* _What you will do_
After finding the line with "189.24 pA \&" in the entries below, retype exactly each line from there through the line with "Neocortex pyramidal cell layer 5-6", including that final line.

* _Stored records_
————————
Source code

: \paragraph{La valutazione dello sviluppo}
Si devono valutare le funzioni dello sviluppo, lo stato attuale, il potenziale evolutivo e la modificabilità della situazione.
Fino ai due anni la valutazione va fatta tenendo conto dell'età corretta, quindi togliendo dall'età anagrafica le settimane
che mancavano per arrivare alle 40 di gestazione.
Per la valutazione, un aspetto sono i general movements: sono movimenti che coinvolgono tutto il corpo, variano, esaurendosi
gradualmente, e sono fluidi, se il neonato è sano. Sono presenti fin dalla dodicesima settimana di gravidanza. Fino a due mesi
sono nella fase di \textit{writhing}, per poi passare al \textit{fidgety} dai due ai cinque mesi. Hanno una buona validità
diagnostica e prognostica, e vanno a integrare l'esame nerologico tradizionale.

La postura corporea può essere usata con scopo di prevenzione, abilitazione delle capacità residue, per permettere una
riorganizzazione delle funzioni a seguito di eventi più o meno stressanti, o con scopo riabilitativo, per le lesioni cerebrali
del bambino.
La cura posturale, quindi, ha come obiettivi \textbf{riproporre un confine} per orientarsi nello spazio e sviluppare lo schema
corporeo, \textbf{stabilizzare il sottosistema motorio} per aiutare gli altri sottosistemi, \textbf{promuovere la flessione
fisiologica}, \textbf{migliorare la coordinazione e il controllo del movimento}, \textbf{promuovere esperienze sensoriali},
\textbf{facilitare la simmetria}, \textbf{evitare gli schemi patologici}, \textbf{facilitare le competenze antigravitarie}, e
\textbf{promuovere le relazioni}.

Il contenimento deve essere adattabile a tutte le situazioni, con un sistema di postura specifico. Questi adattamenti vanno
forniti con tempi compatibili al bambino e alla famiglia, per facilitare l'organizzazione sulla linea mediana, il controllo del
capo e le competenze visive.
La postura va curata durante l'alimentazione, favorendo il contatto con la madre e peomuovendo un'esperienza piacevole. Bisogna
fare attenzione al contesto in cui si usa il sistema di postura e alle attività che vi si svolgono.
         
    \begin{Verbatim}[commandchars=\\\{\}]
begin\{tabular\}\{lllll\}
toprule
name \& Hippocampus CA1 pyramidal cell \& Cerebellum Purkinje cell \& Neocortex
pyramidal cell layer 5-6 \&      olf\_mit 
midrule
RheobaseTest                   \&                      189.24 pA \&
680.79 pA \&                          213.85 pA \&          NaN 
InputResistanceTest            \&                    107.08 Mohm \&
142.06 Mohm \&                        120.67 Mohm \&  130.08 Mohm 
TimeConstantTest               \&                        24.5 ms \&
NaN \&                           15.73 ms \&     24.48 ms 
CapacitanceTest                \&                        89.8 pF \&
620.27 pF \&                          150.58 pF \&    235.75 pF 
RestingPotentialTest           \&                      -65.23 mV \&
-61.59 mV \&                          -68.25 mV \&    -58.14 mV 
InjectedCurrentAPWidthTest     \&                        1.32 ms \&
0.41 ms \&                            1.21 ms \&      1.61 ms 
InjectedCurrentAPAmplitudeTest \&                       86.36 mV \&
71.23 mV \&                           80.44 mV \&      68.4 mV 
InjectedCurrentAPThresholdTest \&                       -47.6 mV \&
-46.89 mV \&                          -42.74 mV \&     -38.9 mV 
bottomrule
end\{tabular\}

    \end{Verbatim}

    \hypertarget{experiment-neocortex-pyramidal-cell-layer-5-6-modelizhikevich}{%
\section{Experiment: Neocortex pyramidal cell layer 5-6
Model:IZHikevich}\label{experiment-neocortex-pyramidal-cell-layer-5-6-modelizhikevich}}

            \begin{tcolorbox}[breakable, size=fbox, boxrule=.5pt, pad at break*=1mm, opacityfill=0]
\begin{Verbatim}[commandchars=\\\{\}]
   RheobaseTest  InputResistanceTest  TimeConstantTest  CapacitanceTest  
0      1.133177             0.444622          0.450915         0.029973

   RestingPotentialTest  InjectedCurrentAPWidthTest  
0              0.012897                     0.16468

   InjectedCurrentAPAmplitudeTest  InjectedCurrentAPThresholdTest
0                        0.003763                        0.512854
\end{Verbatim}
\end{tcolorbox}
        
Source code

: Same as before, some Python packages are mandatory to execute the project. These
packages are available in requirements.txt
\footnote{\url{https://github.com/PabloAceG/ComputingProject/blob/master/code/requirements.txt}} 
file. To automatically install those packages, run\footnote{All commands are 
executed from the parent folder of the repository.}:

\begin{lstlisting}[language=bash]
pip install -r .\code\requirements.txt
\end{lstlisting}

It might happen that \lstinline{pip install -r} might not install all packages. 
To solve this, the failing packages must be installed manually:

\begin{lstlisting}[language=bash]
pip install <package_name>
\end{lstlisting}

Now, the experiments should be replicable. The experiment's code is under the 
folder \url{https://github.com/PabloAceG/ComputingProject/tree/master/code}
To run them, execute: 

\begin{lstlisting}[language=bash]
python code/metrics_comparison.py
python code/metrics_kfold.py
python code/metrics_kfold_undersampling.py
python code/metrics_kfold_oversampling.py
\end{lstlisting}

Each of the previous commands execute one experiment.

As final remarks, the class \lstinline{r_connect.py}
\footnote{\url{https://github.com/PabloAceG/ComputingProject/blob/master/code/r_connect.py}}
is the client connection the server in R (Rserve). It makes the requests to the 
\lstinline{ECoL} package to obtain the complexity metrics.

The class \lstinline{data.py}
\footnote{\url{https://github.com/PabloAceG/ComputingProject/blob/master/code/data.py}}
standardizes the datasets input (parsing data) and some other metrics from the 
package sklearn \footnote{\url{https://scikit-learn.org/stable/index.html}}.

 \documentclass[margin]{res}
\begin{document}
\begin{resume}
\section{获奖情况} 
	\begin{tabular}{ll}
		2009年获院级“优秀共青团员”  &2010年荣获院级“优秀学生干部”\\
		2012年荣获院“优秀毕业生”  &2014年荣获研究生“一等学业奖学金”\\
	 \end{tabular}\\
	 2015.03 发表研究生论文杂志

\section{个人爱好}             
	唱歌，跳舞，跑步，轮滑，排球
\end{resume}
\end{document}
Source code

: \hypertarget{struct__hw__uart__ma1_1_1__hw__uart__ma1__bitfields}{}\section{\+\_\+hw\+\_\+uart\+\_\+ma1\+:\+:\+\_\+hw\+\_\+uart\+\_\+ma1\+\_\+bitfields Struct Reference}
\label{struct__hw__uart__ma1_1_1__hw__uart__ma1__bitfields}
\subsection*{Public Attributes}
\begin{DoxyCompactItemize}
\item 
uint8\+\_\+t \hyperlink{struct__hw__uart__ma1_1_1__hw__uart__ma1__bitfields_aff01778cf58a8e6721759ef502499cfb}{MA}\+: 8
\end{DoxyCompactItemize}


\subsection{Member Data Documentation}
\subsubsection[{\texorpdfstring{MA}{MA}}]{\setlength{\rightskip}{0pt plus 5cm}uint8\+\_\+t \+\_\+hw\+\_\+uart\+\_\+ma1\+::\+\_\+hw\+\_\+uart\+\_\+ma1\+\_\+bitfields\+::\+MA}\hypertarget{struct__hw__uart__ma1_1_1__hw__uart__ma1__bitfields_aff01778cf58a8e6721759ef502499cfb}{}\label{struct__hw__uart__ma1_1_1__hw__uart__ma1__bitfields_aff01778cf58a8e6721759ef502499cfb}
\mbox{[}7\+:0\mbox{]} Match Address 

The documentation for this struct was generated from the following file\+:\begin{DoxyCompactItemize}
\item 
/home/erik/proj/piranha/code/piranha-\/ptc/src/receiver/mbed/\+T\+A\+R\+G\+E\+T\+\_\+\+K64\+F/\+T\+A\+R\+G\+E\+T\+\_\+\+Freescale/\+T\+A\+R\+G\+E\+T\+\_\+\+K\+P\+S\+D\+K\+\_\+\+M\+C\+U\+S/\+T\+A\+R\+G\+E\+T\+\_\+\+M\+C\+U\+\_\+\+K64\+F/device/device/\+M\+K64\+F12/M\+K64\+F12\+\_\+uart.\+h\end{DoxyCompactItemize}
————————
* _Solution to the exercise_
RheobaseTest                   \&                      189.24 pA \&
680.79 pA \&                          213.85 pA \&          NaN 
InputResistanceTest            \&                    107.08 Mohm \&
142.06 Mohm \&                        120.67 Mohm \&  130.08 Mohm 
TimeConstantTest               \&                        24.5 ms \&
NaN \&                           15.73 ms \&     24.48 ms 
CapacitanceTest                \&                        89.8 pF \&
620.27 pF \&                          150.58 pF \&    235.75 pF 
RestingPotentialTest           \&                      -65.23 mV \&
-61.59 mV \&                          -68.25 mV \&    -58.14 mV 
InjectedCurrentAPWidthTest     \&                        1.32 ms \&
0.41 ms \&                            1.21 ms \&      1.61 ms 
InjectedCurrentAPAmplitudeTest \&                       86.36 mV \&
71.23 mV \&                           80.44 mV \&      68.4 mV 
InjectedCurrentAPThresholdTest \&                       -47.6 mV \&
-46.89 mV \&                          -42.74 mV \&     -38.9 mV 
bottomrule
end\{tabular\}

    \end{Verbatim}

    \hypertarget{experiment-neocortex-pyramidal-cell-layer-5-6-modelizhikevich}{%
\section{Experiment: Neocortex pyramidal cell layer 5-6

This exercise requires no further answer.